Extracted data entries:
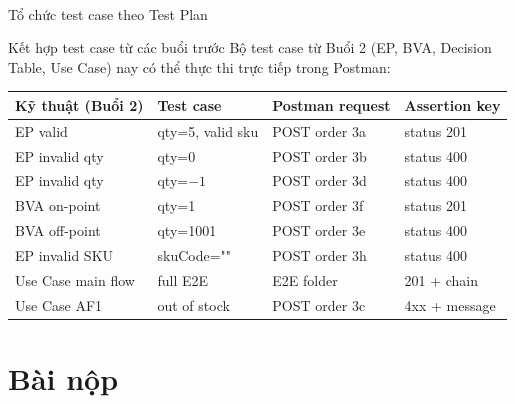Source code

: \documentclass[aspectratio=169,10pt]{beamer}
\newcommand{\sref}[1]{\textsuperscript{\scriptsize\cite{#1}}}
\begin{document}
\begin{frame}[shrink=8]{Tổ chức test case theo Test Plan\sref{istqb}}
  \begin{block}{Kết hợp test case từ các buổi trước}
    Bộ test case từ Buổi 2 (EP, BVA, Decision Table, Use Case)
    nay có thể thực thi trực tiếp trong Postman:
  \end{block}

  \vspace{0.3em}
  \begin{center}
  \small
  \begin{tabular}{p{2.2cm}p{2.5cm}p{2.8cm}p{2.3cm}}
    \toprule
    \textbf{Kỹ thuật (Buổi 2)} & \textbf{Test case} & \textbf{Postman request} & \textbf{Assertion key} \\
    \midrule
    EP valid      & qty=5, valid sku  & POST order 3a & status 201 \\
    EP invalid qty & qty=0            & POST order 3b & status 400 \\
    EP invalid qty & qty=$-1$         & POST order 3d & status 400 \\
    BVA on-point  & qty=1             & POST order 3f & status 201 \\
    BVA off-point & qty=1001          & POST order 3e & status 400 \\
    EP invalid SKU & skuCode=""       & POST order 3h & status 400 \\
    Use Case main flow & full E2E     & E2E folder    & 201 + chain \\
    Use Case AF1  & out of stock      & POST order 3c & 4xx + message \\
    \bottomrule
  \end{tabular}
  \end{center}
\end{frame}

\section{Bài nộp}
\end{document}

...

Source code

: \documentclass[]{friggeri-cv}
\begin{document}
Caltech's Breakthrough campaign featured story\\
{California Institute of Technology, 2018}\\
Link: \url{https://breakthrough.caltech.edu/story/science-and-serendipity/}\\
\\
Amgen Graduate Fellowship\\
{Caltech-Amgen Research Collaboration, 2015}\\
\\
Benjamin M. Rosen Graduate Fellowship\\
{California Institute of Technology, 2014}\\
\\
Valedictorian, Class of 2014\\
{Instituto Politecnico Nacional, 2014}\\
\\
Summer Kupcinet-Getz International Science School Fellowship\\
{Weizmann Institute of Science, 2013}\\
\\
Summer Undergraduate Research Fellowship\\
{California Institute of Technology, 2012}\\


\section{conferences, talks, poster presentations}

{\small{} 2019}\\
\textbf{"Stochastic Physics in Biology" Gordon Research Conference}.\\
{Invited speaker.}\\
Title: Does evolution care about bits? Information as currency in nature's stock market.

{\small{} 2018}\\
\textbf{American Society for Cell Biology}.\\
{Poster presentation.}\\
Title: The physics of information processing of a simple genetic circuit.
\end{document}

* * *

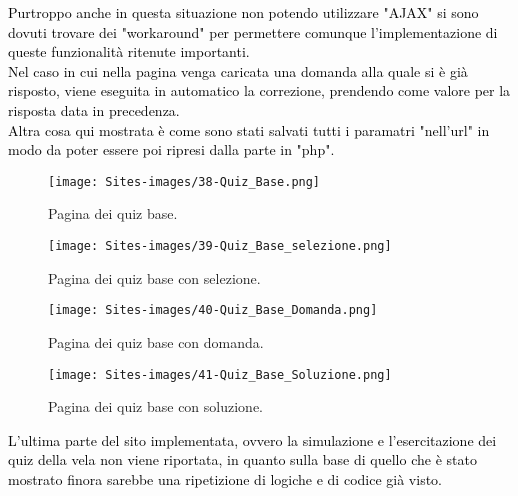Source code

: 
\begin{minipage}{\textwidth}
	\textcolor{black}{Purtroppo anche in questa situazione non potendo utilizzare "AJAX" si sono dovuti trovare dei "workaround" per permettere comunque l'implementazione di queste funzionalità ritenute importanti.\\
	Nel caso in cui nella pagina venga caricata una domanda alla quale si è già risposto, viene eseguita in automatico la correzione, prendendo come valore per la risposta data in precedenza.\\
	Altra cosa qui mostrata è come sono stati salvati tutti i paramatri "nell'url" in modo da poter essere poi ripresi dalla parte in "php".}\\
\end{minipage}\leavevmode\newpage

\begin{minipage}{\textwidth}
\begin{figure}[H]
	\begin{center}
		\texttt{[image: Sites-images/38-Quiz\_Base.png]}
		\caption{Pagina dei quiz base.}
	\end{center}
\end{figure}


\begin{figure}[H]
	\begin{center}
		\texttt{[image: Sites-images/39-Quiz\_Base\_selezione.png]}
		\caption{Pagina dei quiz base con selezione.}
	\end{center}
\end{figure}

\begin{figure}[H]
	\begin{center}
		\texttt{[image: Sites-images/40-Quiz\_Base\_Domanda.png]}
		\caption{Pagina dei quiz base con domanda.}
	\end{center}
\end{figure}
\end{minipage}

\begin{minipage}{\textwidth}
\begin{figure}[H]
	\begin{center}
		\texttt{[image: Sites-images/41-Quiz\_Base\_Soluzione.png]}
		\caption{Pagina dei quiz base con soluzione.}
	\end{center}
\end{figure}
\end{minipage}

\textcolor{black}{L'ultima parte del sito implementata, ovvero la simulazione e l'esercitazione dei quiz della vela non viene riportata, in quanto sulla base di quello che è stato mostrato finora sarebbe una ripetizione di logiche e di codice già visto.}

Assignment:
Wherever a line above contains the string "caption", copy that line.

Answer to this exercise:
		\caption{Pagina dei quiz base.}
		\caption{Pagina dei quiz base con selezione.}
		\caption{Pagina dei quiz base con domanda.}
		\caption{Pagina dei quiz base con soluzione.}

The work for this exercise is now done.